1. The nature of the Conference

Essentially the Geneva Conference on Korea was a two-sided affair with 16 Allied delegations confronting 3 Communist delegations. The Conference did not resolve the Korean question, did not reach any agreed positions, and, indeed, did not even vote on any proposals, since the Conference rules were very loose and informal and incorporated no procedures for voting. The Conference terminated with no agreement save the obvious one of continuing to disagree.

While the Conference was not open to the public, the statements and proposals made in the plenary sessions were for public consumption. Speeches were handed out to the press, as were the various proposals, for maximum publicity. The one restricted session on Korea, held on May 1, was restricted only in the number of nations attending—seven rather than nineteen; otherwise, the restricted session was as well publicized as the plenary sessions.

2. Presentation of the material

Due to the maximum use of publicity by the delegations and the quasi-open nature of the sessions, telegraphic summaries have been used to cover the meetings, with footnote references in each case to the minutes of the various meetings. This has been done in order to avoid repetition and save space in the volume.

The documentation is set forth in strictly chronological order, with no topical break-downs. Where telegraphic summaries of meetings were transmitted some time after the events, the documents have been given an italic heading to show the time of the meetings and have been placed in the compilation at that time.

Printed below are complete lists of the plenary sessions and the meetings of the heads of the 16 Allied delegations. (See sections C and D.)

3. Unpublished sources

The principal source of documentation in the Department of State central files is decimal file 396.1–GE. Some preliminary material is contained in file 396.1–BE (the Berlin Conference file), and some [Page 4]additional papers are in the main decimal files for Korea 795.00 and 795B.00.

In addition to the decimal files, several lot files are important. The large, consolidated Conference file, lot 60 D 627, contains the best single collection of material on the Conference. Also of considerable value are three retired lot files of the Bureau of Far Eastern Affairs, FE files, lots 55 D 480, 55 D 481, and 60 D 330.

4. Published sources

Overshadowed as it was by the Indochina Conference, the Korean Conference has not been heavily covered in secondary and memoir literature. For overall views of the Geneva Conference with occasional brief references to Korea, one should consult the list of published sources in this volume for the Indochina phase.
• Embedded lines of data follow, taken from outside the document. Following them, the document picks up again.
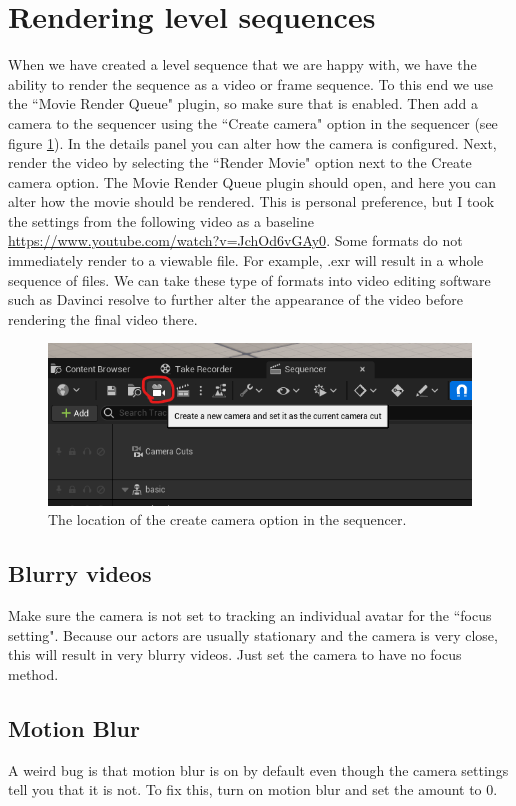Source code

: \documentclass{uva-inf-article}
\begin{document}
\section{Rendering level sequences}
When we have created a level sequence that we are happy with, we have the ability to render the sequence as a video or frame sequence. To this end we use the ``Movie Render Queue" plugin, so make sure that is enabled. Then add a camera to the sequencer using the ``Create camera" option in the sequencer (see figure \ref{fig:createCam}). In the details panel you can alter how the camera is configured. Next, render the video by selecting the ``Render Movie" option next to the Create camera option. The Movie Render Queue plugin should open, and here you can alter how the movie should be rendered. This is personal preference, but I took the settings from the following video as a baseline \url{https://www.youtube.com/watch?v=JchOd6vGAy0}. Some formats do not immediately render to a viewable file. For example, .exr will result in a whole sequence of files. We can take these type of formats into video editing software such as Davinci resolve to further alter the appearance of the video before rendering the final video there.

\begin{figure}[hbt!]
    \centering
    \includegraphics[width=.9\textwidth]{imgs/addcamera.png}
    \caption{The location of the create camera option in the sequencer.}
    \label{fig:createCam}
\end{figure}

\subsection{Blurry videos}
Make sure the camera is not set to tracking an individual avatar for the ``focus setting". Because our actors are usually stationary and the camera is very close, this will result in very blurry videos. Just set the camera to have no focus method.

\subsection{Motion Blur}
A weird bug is that motion blur is on by default even though the camera settings tell you that it is not. To fix this, turn on motion blur and set the amount to 0.
\end{document}
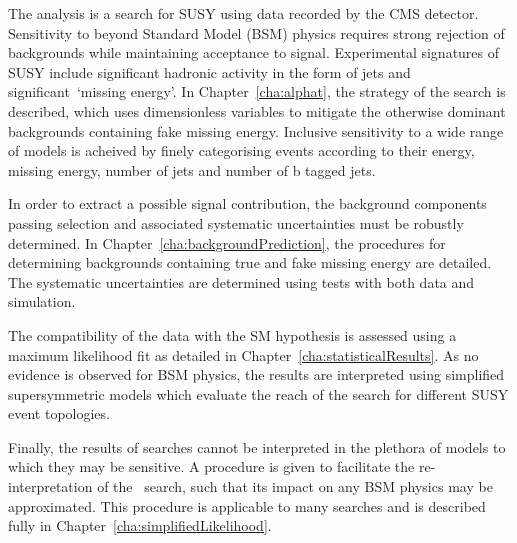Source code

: The \alphat analysis is a search for SUSY using data recorded by the CMS detector. 
Sensitivity to beyond Standard Model (BSM) physics requires strong rejection of backgrounds while
maintaining acceptance to signal. Experimental signatures of SUSY include significant
hadronic activity in the form of jets and significant~`missing energy'. 
In Chapter~\ref{cha:alphat}, the strategy of the \alphat search is described, which uses
dimensionless variables to mitigate the otherwise dominant backgrounds containing fake missing energy.
Inclusive sensitivity to a wide range of models is acheived by finely categorising events according to 
their energy, missing energy, number of jets and number of b tagged jets.

In order to extract a possible signal contribution, the background components passing selection 
and associated systematic uncertainties must be robustly determined. In Chapter~\ref{cha:backgroundPrediction},
the procedures for determining backgrounds containing true and fake missing
energy are detailed. The systematic uncertainties are determined using tests with 
both data and simulation. 

The compatibility of the data with the SM hypothesis is assessed using a maximum likelihood fit 
as detailed in Chapter~\ref{cha:statisticalResults}. As no evidence is observed for BSM physics,
the results are interpreted using simplified supersymmetric models which evaluate the reach
of the search for different SUSY event topologies. 

Finally, the results of searches cannot be interpreted in the plethora of models to which 
they may be sensitive. A procedure is given to facilitate the re-interpretation
of the \alphat~search, such that its impact on any BSM physics may be approximated.
This procedure is applicable to many searches and is described fully in 
Chapter~\ref{cha:simplifiedLikelihood}.

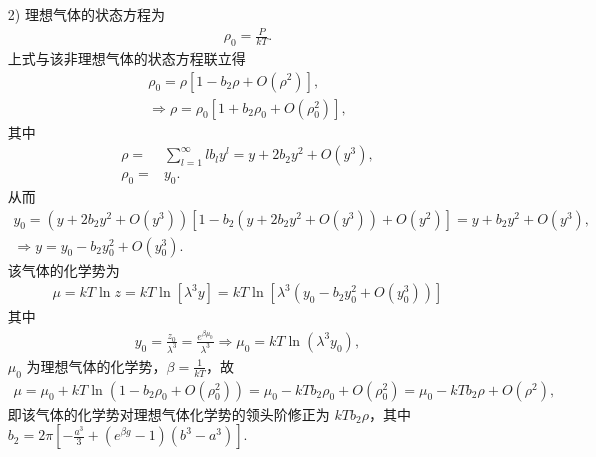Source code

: \documentclass{assignment}
\begin{document}
\begin{sol}
\begin{itemize}
        \item[2)] 理想气体的状态方程为
        \begin{align}
            \rho_0=\frac{P}{kT}.
        \end{align}
        上式与该非理想气体的状态方程联立得
        \begin{gather}
            \rho_0=\rho[1-b_2\rho+O(\rho^2)],\\
            \Longrightarrow \rho=\rho_0\left[1+b_2\rho_0+O(\rho_0^2)\right],
        \end{gather}
        其中
        \begin{align}
            \rho=&\sum_{l=1}^{\infty}lb_ly^l=y+2b_2y^2+O(y^3),\\
            \rho_0=&y_0.
        \end{align}
        从而
        \begin{gather}
            y_0=(y+2b_2y^2+O(y^3))[1-b_2(y+2b_2y^2+O(y^3))+O(y^2)]=y+b_2y^2+O(y^3),\\
            \Longrightarrow y=y_0-b_2y_0^2+O(y_0^3).
        \end{gather}
        该气体的化学势为
        \begin{align}
            \mu=kT\ln z=kT\ln[\lambda^3 y]=kT\ln\left[\lambda^3(y_0-b_2y_0^2+O(y_0^3))\right]
        \end{align}
        其中
        \begin{align}
            y_0=\frac{z_0}{\lambda^3}=\frac{e^{\beta\mu_0}}{\lambda^3}\Longrightarrow\mu_0=kT\ln(\lambda^3y_0),
        \end{align}
        $\mu_0$ 为理想气体的化学势，$\beta=\frac{1}{kT}$，故
        \begin{align}
            \mu=\mu_0+kT\ln(1-b_2\rho_0+O(\rho_0^2))=\mu_0-kTb_2\rho_0+O(\rho_0^2)=\mu_0-kTb_2\rho+O(\rho^2),
        \end{align}
        即该气体的化学势对理想气体化学势的领头阶修正为 \uline{$kTb_2\rho$}，其中 $b_2=2\pi\left[-\frac{a^3}{3}+(e^{\beta g}-1)(b^3-a^3)\right]$.

\end{itemize}
\end{sol}
\end{document}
Two publications are useful because they reprint most of the statements and proposals made at the Conference on Korea. The first is a British White Paper, Documents Relating to the Discussion of Korea and Indo-China at the Geneva Conference, April 27–June 15, 1954 (Cmd. 9186). The second is The Korean Problem at the Geneva Conference, April 26–June 15, 1954 (Department of State publication 5609, October 1954). The latter has been used most often for citations to the text of speeches referred to in the telegraphic summaries on the meetings. In addition, some of the statements are printed in appropriate 1954 issues of the Department of State Bulletin.

5. Documentation on United States–People’s Republic of China Contacts

As a result of the presence of the two delegations in Geneva for the Conference, contacts took place informally and apart from the sessions, principally on the matter of nationals detained in each country who wished to return to their homes. For documentation of these contacts not printed here, see volume XIV.